# LMAO



## tecwritr (Oct 28, 2008)




----------



## bkworm8it (Nov 17, 2008)

Ohhhh my God!!! ROFLMAO....     everyone in the office ran over to my desk to see why I was laughing so hard!

thanks for the entertainment!


theresam


----------



## Scathach (Dec 5, 2008)

LOL I love Jeff Dunham, that sketch always makes me a little guilty for laughing so hard, but can't help it, its funny.


----------



## drenee (Nov 11, 2008)

My kids got me this DVD last year...there is so much more on it than what was on Comedy Central.  My favorite has always been Peanut.  But Jef-fa-fa is hsyterical with every character.  Thanks for sharing this.


----------



## robin.goodfellow (Nov 17, 2008)

I've seen him like four times in comedy clubs around here.  Nobody but my brother will go with me anymore, since I always laugh until I fall off the chair.  We are especially partial to Melvin the Superhero Guy.  

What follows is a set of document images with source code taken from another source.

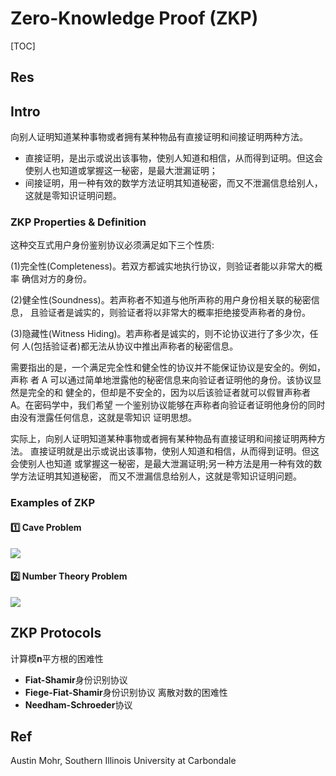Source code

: # Zero-Knowledge Proof (ZKP) 

[TOC]



## Res


## Intro
向别人证明知道某种事物或者拥有某种物品有直接证明和间接证明两种方法。
- 直接证明，是出示或说出该事物，使别人知道和相信，从而得到证明。但这会使别人也知道或掌握这一秘密，是最大泄漏证明；
- 间接证明，用一种有效的数学方法证明其知道秘密，而又不泄漏信息给别人，这就是零知识证明问题。

### ZKP Properties & Definition
这种交互式用户身份鉴别协议必须满足如下三个性质:

(1)完全性(Completeness)。若双方都诚实地执行协议，则验证者能以非常大的概率 确信对方的身份。

(2)健全性(Soundness)。若声称者不知道与他所声称的用户身份相关联的秘密信息， 且验证者是诚实的，则验证者将以非常大的概率拒绝接受声称者的身份。

(3)隐藏性(Witness Hiding)。若声称者是诚实的，则不论协议进行了多少次，任何 人(包括验证者)都无法从协议中推出声称者的秘密信息。

需要指出的是，一个满足完全性和健全性的协议并不能保证协议是安全的。例如，声称 者 A 可以通过简单地泄露他的秘密信息来向验证者证明他的身份。该协议显然是完全的和 健全的，但却是不安全的，因为以后该验证者就可以假冒声称者 A。在密码学中，我们希望 一个鉴别协议能够在声称者向验证者证明他身份的同时由没有泄露任何信息，这就是零知识 证明思想。

实际上，向别人证明知道某种事物或者拥有某种物品有直接证明和间接证明两种方法。 直接证明就是出示或说出该事物，使别人知道和相信，从而得到证明。但这会使别人也知道 或掌握这一秘密，是最大泄漏证明;另一种方法是用一种有效的数学方法证明其知道秘密， 而又不泄漏信息给别人，这就是零知识证明问题。


### Examples of ZKP
#### 1️⃣ Cave Problem
![](../../../../../../../../../../../Assets/Pics/Screenshot%202023-06-05%20at%2010.00.07%20PM.png)


#### 2️⃣ Number Theory Problem
![](../../../../../../../../../../../Assets/Pics/Screenshot%202023-06-05%20at%209.58.12%20PM.png)



## ZKP Protocols
计算模**n**平方根的困难性
- **Fiat-Shamir**身份识别协议
- **Fiege-Fiat-Shamir**身份识别协议
离散对数的困难性
- **Needham-Schroeder**协议



## Ref
[零知识证明 | Wikipedia]: https://zh.wikipedia.org/wiki/零知识证明

[姚氏百万富翁问题 - 李治的文章 - 知乎]: https://zhuanlan.zhihu.com/p/404085829

[A Survey of Zero-Knowledge Proofs with Applications to Cryptography]: http://austinmohr.com/Work_files/zkp.pdf

Austin Mohr, Southern Illinois University at Carbondale


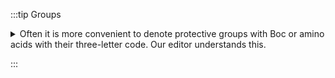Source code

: 
:::tip Groups

<details>
    <summary>
    Often it is more convenient to denote protective groups with Boc or amino acids with their three-letter code. Our editor understands this.
    </summary>
    <div>


## Molecular formula: using groups

While the molecular formula is calculated automatically from the chemical structure it is sometimes useful to directly edit the molecular formula.

In the editor you are allowed to use groups like `Ala`, `Me`, ...

![](groups.png)

The full list of allowed groups can be seen by clicking on the little grid icon.

![](list.png)

</div>

</details>

:::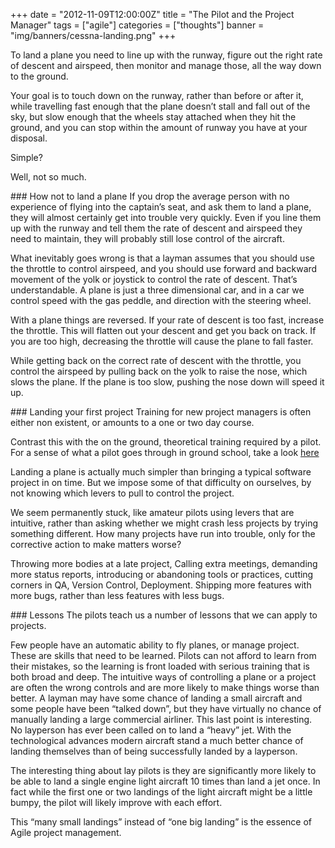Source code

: +++
date = "2012-11-09T12:00:00Z"
title = "The Pilot and the Project Manager"
tags = ["agile"]
categories = ["thoughts"]
banner = "img/banners/cessna-landing.png"
+++


To land a plane you need to line up with the runway, figure out the right rate of descent and airspeed, then monitor and manage those, all the way down to the ground.

Your goal is to touch down on the runway, rather than before or after it, while travelling fast enough that the plane doesn’t stall and fall out of the sky, but slow enough that the wheels stay attached when they hit the ground, and you can stop within the amount of runway you have at your disposal.

Simple?

Well, not so much.

### How not to land a plane
If you drop the average person with no experience of flying into the captain’s seat, and ask them to land a plane, they will almost certainly get into trouble very quickly. Even if you line them up with the runway and tell them the rate of descent and airspeed they need to maintain, they will probably still lose control of the aircraft.

What inevitably goes wrong is that a layman assumes that you should use the throttle to control airspeed, and you should use forward and backward movement of the yolk or joystick to control the rate of descent. That’s understandable. A plane is just a three dimensional car, and in a car we control speed with the gas peddle, and direction with the steering wheel.

With a plane things are reversed. If your rate of descent is too fast, increase the throttle. This will flatten out your descent and get you back on track. If you are too high, decreasing the throttle will cause the plane to fall faster.

While getting back on the correct rate of descent with the throttle, you control the airspeed by pulling back on the yolk to raise the nose, which slows the plane. If the plane is too slow, pushing the nose down will speed it up.

### Landing your first project
Training for new project managers is often either non existent, or amounts to a one or two day course.

Contrast this with the on the ground, theoretical training required by a pilot. For a sense of what a pilot goes through in ground school, take a look [here](http://www.free-online-private-pilot-ground-school.com/)

Landing a plane is actually much simpler than bringing a typical software project in on time. But we impose some of that difficulty on ourselves, by not knowing which levers to pull to control the project.

We seem permanently stuck, like amateur pilots using levers that are intuitive, rather than asking whether we might crash less projects by trying something different. How many projects have run into trouble, only for the corrective action to make matters worse?

Throwing more bodies at a late project, Calling extra meetings, demanding more status reports, introducing or abandoning tools or practices, cutting corners in QA, Version Control, Deployment. Shipping more features with more bugs, rather than less features with less bugs.

### Lessons
The pilots teach us a number of lessons that we can apply to projects.

Few people have an automatic ability to fly planes, or manage project. These are skills that need to be learned.
Pilots can not afford to learn from their mistakes, so the learning is front loaded with serious training that is both broad and deep.
The intuitive ways of controlling a plane or a project are often the wrong controls and are more likely to make things worse than better.
A layman may have some chance of landing a small aircraft and some people have been “talked down”, but they have virtually no chance of manually landing a large commercial airliner.
This last point is interesting. No layperson has ever been called on to land a “heavy” jet. With the technological advances modern aircraft stand a much better chance of landing themselves than of being successfully landed by a layperson.

The interesting thing about lay pilots is they are significantly more likely to be able to land a single engine light aircraft 10 times than land a jet once. In fact while the first one or two landings of the light aircraft might be a little bumpy, the pilot will likely improve with each effort.

This “many small landings” instead of “one big landing” is the essence of Agile project management.
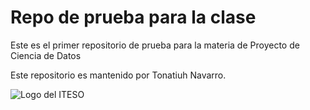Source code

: # Repo de prueba para la clase

Este es el primer repositorio de prueba para la materia de Proyecto de Ciencia de Datos

Este repositorio es mantenido por Tonatiuh Navarro.

![Logo del ITESO](http://cimtrajalisco.org/iteso/)
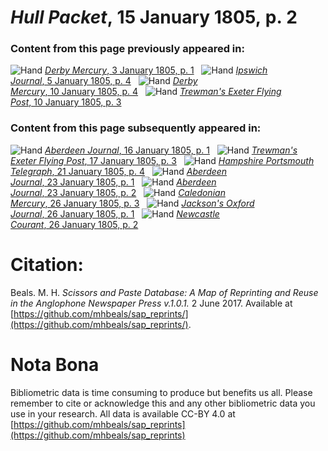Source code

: # *Hull Packet*, 15 January 1805, p. 2  
  
### Content from this page previously appeared in:  
![Hand](http://scissorsandpaste.net/wp-content/uploads/2017/06/smallhandpointer.png) [*Derby Mercury*, 3 January 1805, p. 1](https://mhbeals.github.io/sap_html/Derby-Mercury/Derby-Mercury-3-January-1805-p-1)  
![Hand](http://scissorsandpaste.net/wp-content/uploads/2017/06/smallhandpointer.png) [*Ipswich Journal*, 5 January 1805, p. 4](https://mhbeals.github.io/sap_html/Ipswich-Journal/Ipswich-Journal-5-January-1805-p-4)  
![Hand](http://scissorsandpaste.net/wp-content/uploads/2017/06/smallhandpointer.png) [*Derby Mercury*, 10 January 1805, p. 4](https://mhbeals.github.io/sap_html/Derby-Mercury/Derby-Mercury-10-January-1805-p-4)  
![Hand](http://scissorsandpaste.net/wp-content/uploads/2017/06/smallhandpointer.png) [*Trewman's Exeter Flying Post*, 10 January 1805, p. 3](https://mhbeals.github.io/sap_html/Trewman's-Exeter-Flying-Post/Trewman's-Exeter-Flying-Post-10-January-1805-p-3)  
  
### Content from this page subsequently appeared in:  
![Hand](http://scissorsandpaste.net/wp-content/uploads/2017/06/smallhandpointer.png) [*Aberdeen Journal*, 16 January 1805, p. 1](https://mhbeals.github.io/sap_html/Aberdeen-Journal/Aberdeen-Journal-16-January-1805-p-1)  
![Hand](http://scissorsandpaste.net/wp-content/uploads/2017/06/smallhandpointer.png) [*Trewman's Exeter Flying Post*, 17 January 1805, p. 3](https://mhbeals.github.io/sap_html/Trewman's-Exeter-Flying-Post/Trewman's-Exeter-Flying-Post-17-January-1805-p-3)  
![Hand](http://scissorsandpaste.net/wp-content/uploads/2017/06/smallhandpointer.png) [*Hampshire Portsmouth Telegraph*, 21 January 1805, p. 4](https://mhbeals.github.io/sap_html/Hampshire-Portsmouth-Telegraph/Hampshire-Portsmouth-Telegraph-21-January-1805-p-4)  
![Hand](http://scissorsandpaste.net/wp-content/uploads/2017/06/smallhandpointer.png) [*Aberdeen Journal*, 23 January 1805, p. 1](https://mhbeals.github.io/sap_html/Aberdeen-Journal/Aberdeen-Journal-23-January-1805-p-1)  
![Hand](http://scissorsandpaste.net/wp-content/uploads/2017/06/smallhandpointer.png) [*Aberdeen Journal*, 23 January 1805, p. 2](https://mhbeals.github.io/sap_html/Aberdeen-Journal/Aberdeen-Journal-23-January-1805-p-2)  
![Hand](http://scissorsandpaste.net/wp-content/uploads/2017/06/smallhandpointer.png) [*Caledonian Mercury*, 26 January 1805, p. 3](https://mhbeals.github.io/sap_html/Caledonian-Mercury/Caledonian-Mercury-26-January-1805-p-3)  
![Hand](http://scissorsandpaste.net/wp-content/uploads/2017/06/smallhandpointer.png) [*Jackson's Oxford Journal*, 26 January 1805, p. 1](https://mhbeals.github.io/sap_html/Jackson's-Oxford-Journal/Jackson's-Oxford-Journal-26-January-1805-p-1)  
![Hand](http://scissorsandpaste.net/wp-content/uploads/2017/06/smallhandpointer.png) [*Newcastle Courant*, 26 January 1805, p. 2](https://mhbeals.github.io/sap_html/Newcastle-Courant/Newcastle-Courant-26-January-1805-p-2)  


# Citation: 

Beals. M. H. *Scissors and Paste Database: A Map of Reprinting and Reuse in the Anglophone Newspaper Press v.1.0.1.* 2 June 2017. Available at [https://github.com/mhbeals/sap_reprints/](https://github.com/mhbeals/sap_reprints/). 

# Nota Bona

Bibliometric data is time consuming to produce but benefits us all. Please remember to cite or acknowledge this and any other bibliometric data you use in your research. All data is available CC-BY 4.0 at [https://github.com/mhbeals/sap_reprints](https://github.com/mhbeals/sap_reprints)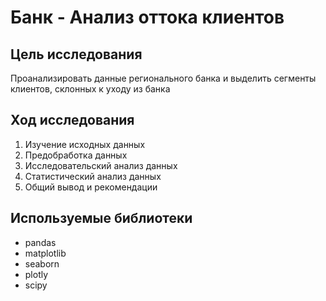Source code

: # Банк - Анализ оттока клиентов

## Цель исследования
Проанализировать данные регионального банка и выделить сегменты клиентов, склонных к уходу из банка

## Ход исследования
1) Изучение исходных данных
2) Предобработка данных
3) Исследовательский анализ данных
4) Статистический анализ данных
5) Общий вывод и рекомендации

## Используемые библиотеки
- pandas
- matplotlib
- seaborn
- plotly
- scipy
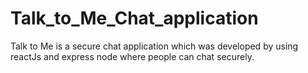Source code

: # Talk_to_Me_Chat_application
Talk to Me is a secure chat application which was developed by using reactJs and express node where people can chat securely.

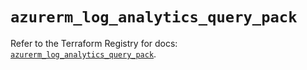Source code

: # `azurerm_log_analytics_query_pack`

Refer to the Terraform Registry for docs: [`azurerm_log_analytics_query_pack`](https://registry.terraform.io/providers/hashicorp/azurerm/3.106.1/docs/resources/log_analytics_query_pack).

My brother got me a talking Peanut one year for Christmas.  He's great!  We took him to a show to get Jeff to sign him, and Jeff actually offered to buy him, saying that he hadn't got one from his own website b/c he didn't think they would sell that well.  I didn't sell him, but now he has a lovely autograph on the sole of his shoe.


----------



## Leslie (Apr 7, 2008)

I can see your funny, and raise you one. These good looking young men are called the Manic Optimists from Bates College in Lewiston, Maine.






I have a major crush on the guy in the linen jacket...LOL

L


----------



## Angela (Nov 2, 2008)

That was great, Leslie!


----------



## Tippy (Dec 8, 2008)

Thanks for sharing that Tecwrir!  It was great!  Happy New Year!


----------



## kim (Nov 20, 2008)

Hilarious! Thanks for sharing Tecwritr


----------



## sjc (Oct 29, 2008)

Spoiler



shit


 that was funny; my kids saw it before (figures)... and they laughed; because they said the eyes reminded them of MY Aunt!!! Should I ground them 'til 2010?


----------



## ScrappingForever (Nov 26, 2008)

Too funny, guys! Thanks for sharing!


----------



## MonaSW (Nov 16, 2008)

I got to see him in person, he is SO funny! I would go see him again in a heart beat.


----------



## sebat (Nov 16, 2008)

I love Achmed, Peanut and Walter.


----------



## drenee (Nov 11, 2008)

sjc said:


> Spoiler
> 
> 
> 
> ...


Grounding kids punishes you as well..bad idea. Make them visit your aunt more...lol


----------



## tecwritr (Oct 28, 2008)

drenee said:


> Grounding kids punishes you as well..bad idea. Make them visit your aunt more...lol


Make them tell your aunt they said it.


----------



## Selcien (Oct 31, 2008)

It looks like I'll be finding out just how funny this Jeff Dunham guy really is as his Three-Disc Blu-ray Collection (Arguing with Myself, Spark of Insanity, Very Special Christmas Special) is the deal of the day on amazon.com (1/3). The price, $36.95, and the fact that I never thought I'd ever be interested in this kind of humor just made it too good of a deal to pass up.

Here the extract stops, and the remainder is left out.